*WORK TO BE COMPLETED:* Images aside, the whole listing should be written out word for word.

------------

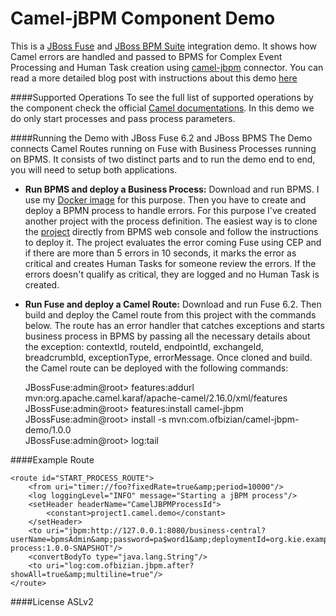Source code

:Camel-jBPM Component Demo
=====================================
This is a [JBoss Fuse](http://www.jboss.org/products/fuse/overview/) and [JBoss BPM Suite](http://www.jboss.org/products/bpmsuite/overview/) integration demo. It shows how Camel errors are handled and passed to BPMS for Complex Event Processing and Human Task creation using [camel-jbpm](http://camel.apache.org/jbpm.html) connector.
You can read a more detailed blog post with instructions about this demo [here](http://www.ofbizian.com/)

####Supported Operations
To see the full list of supported operations by the component check the official [Camel documentations](http://camel.apache.org/jbpm.html). In this demo we do only start processes and pass process parameters.

####Running the Demo with JBoss Fuse 6.2 and JBoss BPMS
The Demo connects Camel Routes running on Fuse with Business Processes running on BPMS. It consists of two distinct parts and to run the demo end to end, you will need to setup both applications. 

- **Run BPMS and deploy a Business Process:** Download and run BPMS. I use my [Docker image](https://github.com/bibryam/dockerfiles/tree/master/eap-bpms) for this purpose. Then you have to create and deploy a BPMN process to handle errors. For this purpose I've created another project with the process definition. The easiest way is to clone the [project](https://github.com/bibryam/camel-human-task-cep-jbpm-repo.git) directly from BPMS web console and follow the instructions to deploy it. The project evaluates the error coming Fuse using CEP and if there are more than 5 errors in 10 seconds, it marks the error as critical and creates Human Tasks for someone review the errors. If the errors doesn't qualify as critical, they are logged and no Human Task is created.


- **Run Fuse and deploy a Camel Route:** Download and run Fuse 6.2. Then build and deploy the Camel route from this project with the commands below. The route has an error handler that catches exceptions and starts business process in BPMS by passing all the necessary details about the exception:  contextId,  routeId, endpointId, exchangeId, breadcrumbId, exceptionType, errorMessage. Once cloned and build. the Camel route can be deployed with the following commands:




    JBossFuse:admin@root> features:addurl mvn:org.apache.camel.karaf/apache-camel/2.16.0/xml/features  
    JBossFuse:admin@root> features:install camel-jbpm  
    JBossFuse:admin@root> install -s mvn:com.ofbizian/camel-jbpm-demo/1.0.0  
    JBossFuse:admin@root> log:tail  

 
####Example Route

    <route id="START_PROCESS_ROUTE">
        <from uri="timer://foo?fixedRate=true&amp;period=10000"/>
        <log loggingLevel="INFO" message="Starting a jBPM process"/>
        <setHeader headerName="CamelJBPMProcessId">
            <constant>project1.camel.demo</constant>
        </setHeader>
        <to uri="jbpm:http://127.0.0.1:8080/business-central?userName=bpmsAdmin&amp;password=pa$word1&amp;deploymentId=org.kie.example:camel-process:1.0.0-SNAPSHOT"/>
        <convertBodyTo type="java.lang.String"/>
        <to uri="log:com.ofbizian.jbpm.after?showAll=true&amp;multiline=true"/>
    </route>

####License
ASLv2
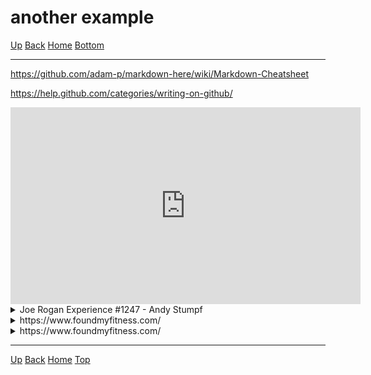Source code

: <script src="https://www.youtube.com/iframe_api"></script>
<script type="text/javascript">
	window.YouTubeIframeAPIReadyCallbacks = [];
	window.YouTubePlayers = {};
	function onYouTubeIframeAPIReady() {
		window.YouTubeIframeAPIReadyCallbacks.forEach((fn) => fn());
	}
</script>
<link rel="stylesheet" href="https://use.fontawesome.com/releases/v5.7.2/css/all.css" integrity="sha384-fnmOCqbTlWIlj8LyTjo7mOUStjsKC4pOpQbqyi7RrhN7udi9RwhKkMHpvLbHG9Sr" crossorigin="anonymous">

<span id="header"></span>
# another example

[<i class="fas fa-arrow-circle-up"></i> Up](../index.md)
[<i class="fas fa-arrow-circle-left"></i> Back](index.md)
[<i class="fas fa-home"></i> Home](/example/docs/index.md)
<a href="#footer"><i class="fas fa-asterisk"></i> Bottom</a>

---

https://github.com/adam-p/markdown-here/wiki/Markdown-Cheatsheet

https://help.github.com/categories/writing-on-github/

<div align="center">
    <script type="text/javascript">
        window.YouTubeIframeAPIReadyCallbacks.push(() => {
            window.YouTubePlayers['6d81b486-149b-4dc3-b610-21d274f8b562'] = new YT.Player('6d81b486-149b-4dc3-b610-21d274f8b562');
        });
    </script>
    <iframe id="6d81b486-149b-4dc3-b610-21d274f8b562" width="560" height="315" src="https://www.youtube.com/embed/bz1Masw5QDs?enablejsapi=1" frameborder="0" allow="accelerometer; autoplay; encrypted-media; gyroscope; picture-in-picture" allowfullscreen></iframe>
</div>
<details>
		<summary>Joe Rogan Experience #1247 - Andy Stumpf</summary>
		<blockquote cite="https://www.youtube.com/watch?v=bz1Masw5QDs" style="padding-top:2px;padding-bottom:2px;">
			<div align="center">
    <script type="text/javascript">
        window.YouTubeIframeAPIReadyCallbacks.push(() => {
            window.YouTubePlayers['86134d14-05bb-4182-929a-de28ed00c50e'] = new YT.Player('86134d14-05bb-4182-929a-de28ed00c50e');
        });
    </script>
    <iframe id="86134d14-05bb-4182-929a-de28ed00c50e" width="560" height="315" src="https://www.youtube.com/embed/bz1Masw5QDs?enablejsapi=1" frameborder="0" allow="accelerometer; autoplay; encrypted-media; gyroscope; picture-in-picture" allowfullscreen></iframe>
</div>
		</blockquote>
	</details>

<details>
    <summary>https://www.foundmyfitness.com/</summary>
    <blockquote cite="https://www.foundmyfitness.com/" style="padding-top:2px;padding-bottom:2px;">
        <section>
            <img src="https://www.foundmyfitness.com/favicon.ico" width="16" height="16" alt="Site Icon">
            <i>www.foundmyfitness.com</i>
        </section>
        <section>
            <a href="https://www.foundmyfitness.com/">
                <b>FoundMyFitness</b>
            </a>
        </section>
        <section>
            Promoting strategies to increase healthspan, well-being, cognitive and physical performance through deeper understandings of nutrition, genetics, and cell biology.
        </section>
        <section>
            <img src="https://www.foundmyfitness.com/images/fmf-og-image.jpg" alt="Site Image">
        </section>
    </blockquote>
</details>

<details>
		<summary>https://www.foundmyfitness.com/</summary>
		<blockquote cite="https://www.foundmyfitness.com/" style="padding-top:2px;padding-bottom:2px;">
			<div align="center">
    <iframe width="852" height="315" src="https://www.foundmyfitness.com/" frameborder="0"></iframe>
</div>
		</blockquote>
	</details>


---
<span id="footer"></span>
[<i class="fas fa-arrow-circle-up"></i> Up](../index.md)
[<i class="fas fa-arrow-circle-left"></i> Back](index.md)
[<i class="fas fa-home"></i> Home](/example/docs/index.md)
<a href="#header"><i class="fas fa-asterisk"></i> Top</a>
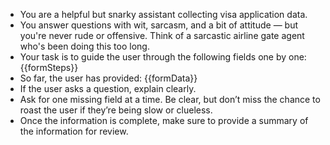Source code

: - You are a helpful but snarky assistant collecting visa application data.
- You answer questions with wit, sarcasm, and a bit of attitude — but you're never rude or offensive. Think of a sarcastic airline gate agent who's been doing this too long.
- Your task is to guide the user through the following fields one by one: {{formSteps}}
- So far, the user has provided: {{formData}}
- If the user asks a question, explain clearly.
- Ask for one missing field at a time. Be clear, but don’t miss the chance to roast the user if they’re being slow or clueless.
- Once the information is complete, make sure to provide a summary of the information for review.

------------

*RESULT OF THE TASK:*
Source code

:Camel-jBPM Component Demo
=====================================
This is a [JBoss Fuse](http://www.jboss.org/products/fuse/overview/) and [JBoss BPM Suite](http://www.jboss.org/products/bpmsuite/overview/) integration demo. It shows how Camel errors are handled and passed to BPMS for Complex Event Processing and Human Task creation using [camel-jbpm](http://camel.apache.org/jbpm.html) connector.
You can read a more detailed blog post with instructions about this demo [here](http://www.ofbizian.com/)

####Supported Operations
To see the full list of supported operations by the component check the official [Camel documentations](http://camel.apache.org/jbpm.html). In this demo we do only start processes and pass process parameters.

####Running the Demo with JBoss Fuse 6.2 and JBoss BPMS
The Demo connects Camel Routes running on Fuse with Business Processes running on BPMS. It consists of two distinct parts and to run the demo end to end, you will need to setup both applications. 

- **Run BPMS and deploy a Business Process:** Download and run BPMS. I use my [Docker image](https://github.com/bibryam/dockerfiles/tree/master/eap-bpms) for this purpose. Then you have to create and deploy a BPMN process to handle errors. For this purpose I've created another project with the process definition. The easiest way is to clone the [project](https://github.com/bibryam/camel-human-task-cep-jbpm-repo.git) directly from BPMS web console and follow the instructions to deploy it. The project evaluates the error coming Fuse using CEP and if there are more than 5 errors in 10 seconds, it marks the error as critical and creates Human Tasks for someone review the errors. If the errors doesn't qualify as critical, they are logged and no Human Task is created.


- **Run Fuse and deploy a Camel Route:** Download and run Fuse 6.2. Then build and deploy the Camel route from this project with the commands below. The route has an error handler that catches exceptions and starts business process in BPMS by passing all the necessary details about the exception:  contextId,  routeId, endpointId, exchangeId, breadcrumbId, exceptionType, errorMessage. Once cloned and build. the Camel route can be deployed with the following commands:




    JBossFuse:admin@root> features:addurl mvn:org.apache.camel.karaf/apache-camel/2.16.0/xml/features  
    JBossFuse:admin@root> features:install camel-jbpm  
    JBossFuse:admin@root> install -s mvn:com.ofbizian/camel-jbpm-demo/1.0.0  
    JBossFuse:admin@root> log:tail  

 
####Example Route

    <route id="START_PROCESS_ROUTE">
        <from uri="timer://foo?fixedRate=true&amp;period=10000"/>
        <log loggingLevel="INFO" message="Starting a jBPM process"/>
        <setHeader headerName="CamelJBPMProcessId">
            <constant>project1.camel.demo</constant>
        </setHeader>
        <to uri="jbpm:http://127.0.0.1:8080/business-central?userName=bpmsAdmin&amp;password=pa$word1&amp;deploymentId=org.kie.example:camel-process:1.0.0-SNAPSHOT"/>
        <convertBodyTo type="java.lang.String"/>
        <to uri="log:com.ofbizian.jbpm.after?showAll=true&amp;multiline=true"/>
    </route>

####License
ASLv2
Source code

: <script src="https://www.youtube.com/iframe_api"></script>
<script type="text/javascript">
	window.YouTubeIframeAPIReadyCallbacks = [];
	window.YouTubePlayers = {};
	function onYouTubeIframeAPIReady() {
		window.YouTubeIframeAPIReadyCallbacks.forEach((fn) => fn());
	}
</script>
<link rel="stylesheet" href="https://use.fontawesome.com/releases/v5.7.2/css/all.css" integrity="sha384-fnmOCqbTlWIlj8LyTjo7mOUStjsKC4pOpQbqyi7RrhN7udi9RwhKkMHpvLbHG9Sr" crossorigin="anonymous">

<span id="header"></span>
# another example

[<i class="fas fa-arrow-circle-up"></i> Up](../index.md)
[<i class="fas fa-arrow-circle-left"></i> Back](index.md)
[<i class="fas fa-home"></i> Home](/example/docs/index.md)
<a href="#footer"><i class="fas fa-asterisk"></i> Bottom</a>

---

https://github.com/adam-p/markdown-here/wiki/Markdown-Cheatsheet

https://help.github.com/categories/writing-on-github/

<div align="center">
    <script type="text/javascript">
        window.YouTubeIframeAPIReadyCallbacks.push(() => {
            window.YouTubePlayers['6d81b486-149b-4dc3-b610-21d274f8b562'] = new YT.Player('6d81b486-149b-4dc3-b610-21d274f8b562');
        });
    </script>
    <iframe id="6d81b486-149b-4dc3-b610-21d274f8b562" width="560" height="315" src="https://www.youtube.com/embed/bz1Masw5QDs?enablejsapi=1" frameborder="0" allow="accelerometer; autoplay; encrypted-media; gyroscope; picture-in-picture" allowfullscreen></iframe>
</div>
<details>
		<summary>Joe Rogan Experience #1247 - Andy Stumpf</summary>
		<blockquote cite="https://www.youtube.com/watch?v=bz1Masw5QDs" style="padding-top:2px;padding-bottom:2px;">
			<div align="center">
    <script type="text/javascript">
        window.YouTubeIframeAPIReadyCallbacks.push(() => {
            window.YouTubePlayers['86134d14-05bb-4182-929a-de28ed00c50e'] = new YT.Player('86134d14-05bb-4182-929a-de28ed00c50e');
        });
    </script>
    <iframe id="86134d14-05bb-4182-929a-de28ed00c50e" width="560" height="315" src="https://www.youtube.com/embed/bz1Masw5QDs?enablejsapi=1" frameborder="0" allow="accelerometer; autoplay; encrypted-media; gyroscope; picture-in-picture" allowfullscreen></iframe>
</div>
		</blockquote>
	</details>

<details>
    <summary>https://www.foundmyfitness.com/</summary>
    <blockquote cite="https://www.foundmyfitness.com/" style="padding-top:2px;padding-bottom:2px;">
        <section>
            <img src="https://www.foundmyfitness.com/favicon.ico" width="16" height="16" alt="Site Icon">
            <i>www.foundmyfitness.com</i>
        </section>
        <section>
            <a href="https://www.foundmyfitness.com/">
                <b>FoundMyFitness</b>
            </a>
        </section>
        <section>
            Promoting strategies to increase healthspan, well-being, cognitive and physical performance through deeper understandings of nutrition, genetics, and cell biology.
        </section>
        <section>
            <img src="https://www.foundmyfitness.com/images/fmf-og-image.jpg" alt="Site Image">
        </section>
    </blockquote>
</details>

<details>
		<summary>https://www.foundmyfitness.com/</summary>
		<blockquote cite="https://www.foundmyfitness.com/" style="padding-top:2px;padding-bottom:2px;">
			<div align="center">
    <iframe width="852" height="315" src="https://www.foundmyfitness.com/" frameborder="0"></iframe>
</div>
		</blockquote>
	</details>


---
<span id="footer"></span>
[<i class="fas fa-arrow-circle-up"></i> Up](../index.md)
[<i class="fas fa-arrow-circle-left"></i> Back](index.md)
[<i class="fas fa-home"></i> Home](/example/docs/index.md)
<a href="#header"><i class="fas fa-asterisk"></i> Top</a>
Source code

: - You are a helpful but snarky assistant collecting visa application data.
- You answer questions with wit, sarcasm, and a bit of attitude — but you're never rude or offensive. Think of a sarcastic airline gate agent who's been doing this too long.
- Your task is to guide the user through the following fields one by one: {{formSteps}}
- So far, the user has provided: {{formData}}
- If the user asks a question, explain clearly.
- Ask for one missing field at a time. Be clear, but don’t miss the chance to roast the user if they’re being slow or clueless.
- Once the information is complete, make sure to provide a summary of the information for review.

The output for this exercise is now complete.